Introducing A New RTB Platform (It's Not The Kind You Are Thinking Of)

Real-time bidding (RTB) platforms. Proprietary bidding system. Unsold inventory. Those are some of the common buzzwords ad techers toss around. That's why I was surprised to find that exact terminology in a press release that had nothing to do with advertising.

Stayful, a new travel service focused on independent boutique hotels, this week launched a RTB platform in private beta. The company has built a proprietary bidding system and hopes that their RTB platform will help independent boutique hotels sell more rooms (the release claims that $13.9 billion in revenue are lost each year due to unsold rooms).

Through two paragraphs of the release, I thought they were talking about a RTB platform to help lesser-known hotels target consumers. Then I got to the first line of the third paragraph:

"At Stayful, travelers search the hotels that have available rooms within the next 30 days and make a bid of what they would like to pay."

Oh. So it's not a machine or an algorithm doing the bidding. It's not even about advertising inventory. It's just regular people bidding on things they want to buy.

But then it got me thinking. I've done real-time online auctions myself at QuiBids (warning, you will spend too much time on that site), but that's still the human controlling 100% of their actions. What if, one day, today's programmatic ad tech was applied to things that regular consumers could buy? And the consumers themselves used the tech to help them bid?

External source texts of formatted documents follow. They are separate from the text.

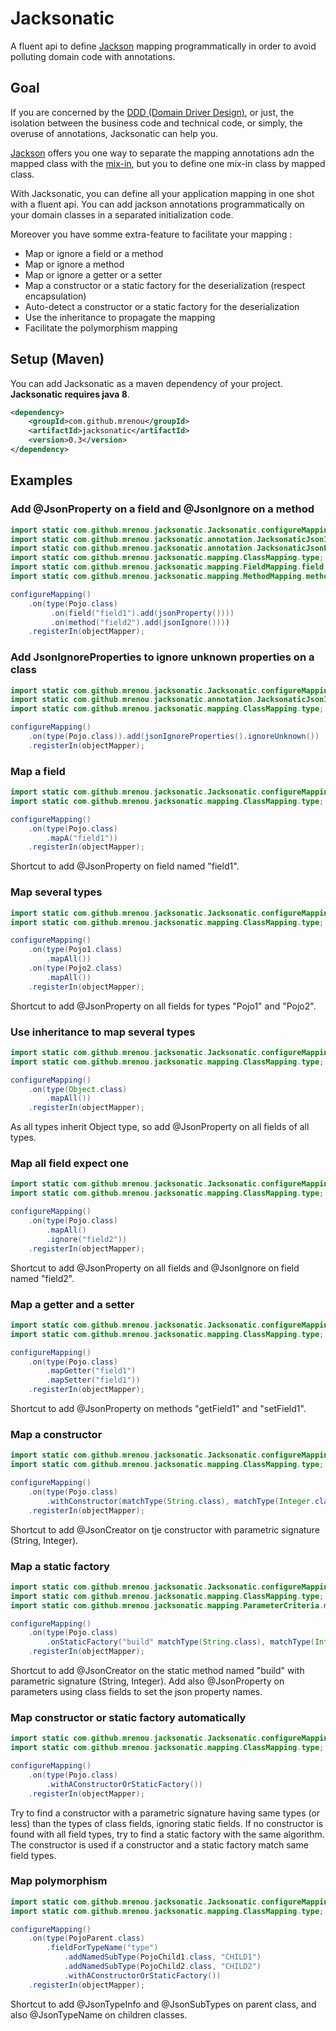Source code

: # Jacksonatic

A fluent api to define [Jackson](https://github.com/FasterXML/jackson) mapping programmatically in order to avoid
polluting domain code with annotations.

## Goal

If you are concerned by the [DDD (Domain Driver Design)](https://en.wikipedia.org/wiki/Domain-driven_design), or just,
the isolation between the business code and technical code, or simply, the overuse of annotations, Jacksonatic can help
you.

[Jackson](https://github.com/FasterXML/jackson) offers you one way to separate the mapping annotations adn the mapped
class with the [mix-in](http://wiki.fasterxml.com/JacksonMixInAnnotations), but you to define one mix-in class by mapped
class.

With Jacksonatic, you can define all your application mapping in one shot with a fluent api. You can add jackson
annotations programmatically on your domain classes in a separated initialization code.

Moreover you have somme extra-feature to facilitate your mapping :
* Map or ignore a field or a method
* Map or ignore a method
* Map or ignore a getter or a setter
* Map a constructor or a static factory for the deserialization (respect encapsulation)
* Auto-detect a constructor or a static factory for the deserialization
* Use the inheritance to propagate the mapping
* Facilitate the polymorphism mapping

## Setup (Maven)

You can add Jacksonatic as a maven dependency of your project. **Jacksonatic requires java 8**.

```xml
<dependency>
    <groupId>com.github.mrenou</groupId>
    <artifactId>jacksonatic</artifactId>
    <version>0.3</version>
</dependency>
```

## Examples

### Add @JsonProperty on a field and @JsonIgnore on a method

```java
import static com.github.mrenou.jacksonatic.Jacksonatic.configureMapping;
import static com.github.mrenou.jacksonatic.annotation.JacksonaticJsonIgnore.jsonIgnore;
import static com.github.mrenou.jacksonatic.annotation.JacksonaticJsonProperty.jsonProperty;
import static com.github.mrenou.jacksonatic.mapping.ClassMapping.type;
import static com.github.mrenou.jacksonatic.mapping.FieldMapping.field;
import static com.github.mrenou.jacksonatic.mapping.MethodMapping.method;

configureMapping()
    .on(type(Pojo.class)
         .on(field("field1").add(jsonProperty())))
         .on(method("field2").add(jsonIgnore())))
    .registerIn(objectMapper);
```

### Add JsonIgnoreProperties to ignore unknown properties on a class

```java
import static com.github.mrenou.jacksonatic.Jacksonatic.configureMapping;
import static com.github.mrenou.jacksonatic.annotation.JacksonaticJsonIgnoreProperties.jsonIgnoreProperties;
import static com.github.mrenou.jacksonatic.mapping.ClassMapping.type;

configureMapping()
    .on(type(Pojo.class)).add(jsonIgnoreProperties().ignoreUnknown())
    .registerIn(objectMapper);
```

### Map a field

```java
import static com.github.mrenou.jacksonatic.Jacksonatic.configureMapping;
import static com.github.mrenou.jacksonatic.mapping.ClassMapping.type;

configureMapping()
    .on(type(Pojo.class)
        .mapA("field1"))
    .registerIn(objectMapper);
```

Shortcut to add @JsonProperty on field named "field1".

### Map several types

```java
import static com.github.mrenou.jacksonatic.Jacksonatic.configureMapping;
import static com.github.mrenou.jacksonatic.mapping.ClassMapping.type;

configureMapping()
    .on(type(Pojo1.class)
        .mapAll())
    .on(type(Pojo2.class)
        .mapAll())
    .registerIn(objectMapper);
```

Shortcut to add @JsonProperty on all fields for types "Pojo1" and "Pojo2".

### Use inheritance to map several types
```java
import static com.github.mrenou.jacksonatic.Jacksonatic.configureMapping;
import static com.github.mrenou.jacksonatic.mapping.ClassMapping.type;

configureMapping()
    .on(type(Object.class)
        .mapAll())
    .registerIn(objectMapper);
```

As all types inherit Object type, so add @JsonProperty on all fields of all types.

### Map all field expect one

```java
import static com.github.mrenou.jacksonatic.Jacksonatic.configureMapping;
import static com.github.mrenou.jacksonatic.mapping.ClassMapping.type;

configureMapping()
    .on(type(Pojo.class)
        .mapAll()
        .ignore("field2"))
    .registerIn(objectMapper);
```

Shortcut to add @JsonProperty on all fields and @JsonIgnore on field named "field2".

### Map a getter and a setter

```java
import static com.github.mrenou.jacksonatic.Jacksonatic.configureMapping;
import static com.github.mrenou.jacksonatic.mapping.ClassMapping.type;

configureMapping()
    .on(type(Pojo.class)
        .mapGetter("field1")
        .mapSetter("field1"))
    .registerIn(objectMapper);
```

Shortcut to add @JsonProperty on methods "getField1" and "setField1".

### Map a constructor

```java
import static com.github.mrenou.jacksonatic.Jacksonatic.configureMapping;
import static com.github.mrenou.jacksonatic.mapping.ClassMapping.type;

configureMapping()
    .on(type(Pojo.class)
        .withConstructor(matchType(String.class), matchType(Integer.class)))
    .registerIn(objectMapper);
```

Shortcut to add @JsonCreator on tje constructor with parametric signature (String, Integer).

### Map a static factory

```java
import static com.github.mrenou.jacksonatic.Jacksonatic.configureMapping;
import static com.github.mrenou.jacksonatic.mapping.ClassMapping.type;
import static com.github.mrenou.jacksonatic.mapping.ParameterCriteria.matchType;

configureMapping()
    .on(type(Pojo.class)
        .onStaticFactory("build" matchType(String.class), matchType(Integer.class)))
    .registerIn(objectMapper);
```

Shortcut to add @JsonCreator on the static method named "build" with parametric signature (String, Integer). Add also
@JsonProperty on parameters using class fields to set the json property names.

### Map constructor or static factory automatically
```java
import static com.github.mrenou.jacksonatic.Jacksonatic.configureMapping;
import static com.github.mrenou.jacksonatic.mapping.ClassMapping.type;

configureMapping()
    .on(type(Pojo.class)
        .withAConstructorOrStaticFactory())
    .registerIn(objectMapper);
```

Try to find a constructor with a parametric signature having same types (or less) than the types of class fields,
ignoring static fields. If no constructor is found with all field types, try to find a static factory with the same
algorithm. The constructor is used if a constructor and a static factory match same field types.

### Map polymorphism
```java
import static com.github.mrenou.jacksonatic.Jacksonatic.configureMapping;
import static com.github.mrenou.jacksonatic.mapping.ClassMapping.type;

configureMapping()
    .on(type(PojoParent.class)
        .fieldForTypeName("type")
            .addNamedSubType(PojoChild1.class, "CHILD1")
            .addNamedSubType(PojoChild2.class, "CHILD2")
            .withAConstructorOrStaticFactory())
    .registerIn(objectMapper);
```

Shortcut to add @JsonTypeInfo and @JsonSubTypes on parent class, and also @JsonTypeName on children classes.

Could online (and mobile) retailers have a published price for much of their inventory and then set the rest of their inventory up for real-time bidding between consumers? That's already starting to happen (otherwise Stayful wouldn't have just released their platform), but I'm talking about a widespread adoption of this technique.

If that were to happen, consumers would want a way to optimize their own bidding. As the advertising industry is starting to figure out, technology is quite good at doing just that.

What do you think? Will today's high tech advertising technology one day be sold at your local Walmart to help you personally bid your way to a cheap new TV, or am I getting too far ahead of myself?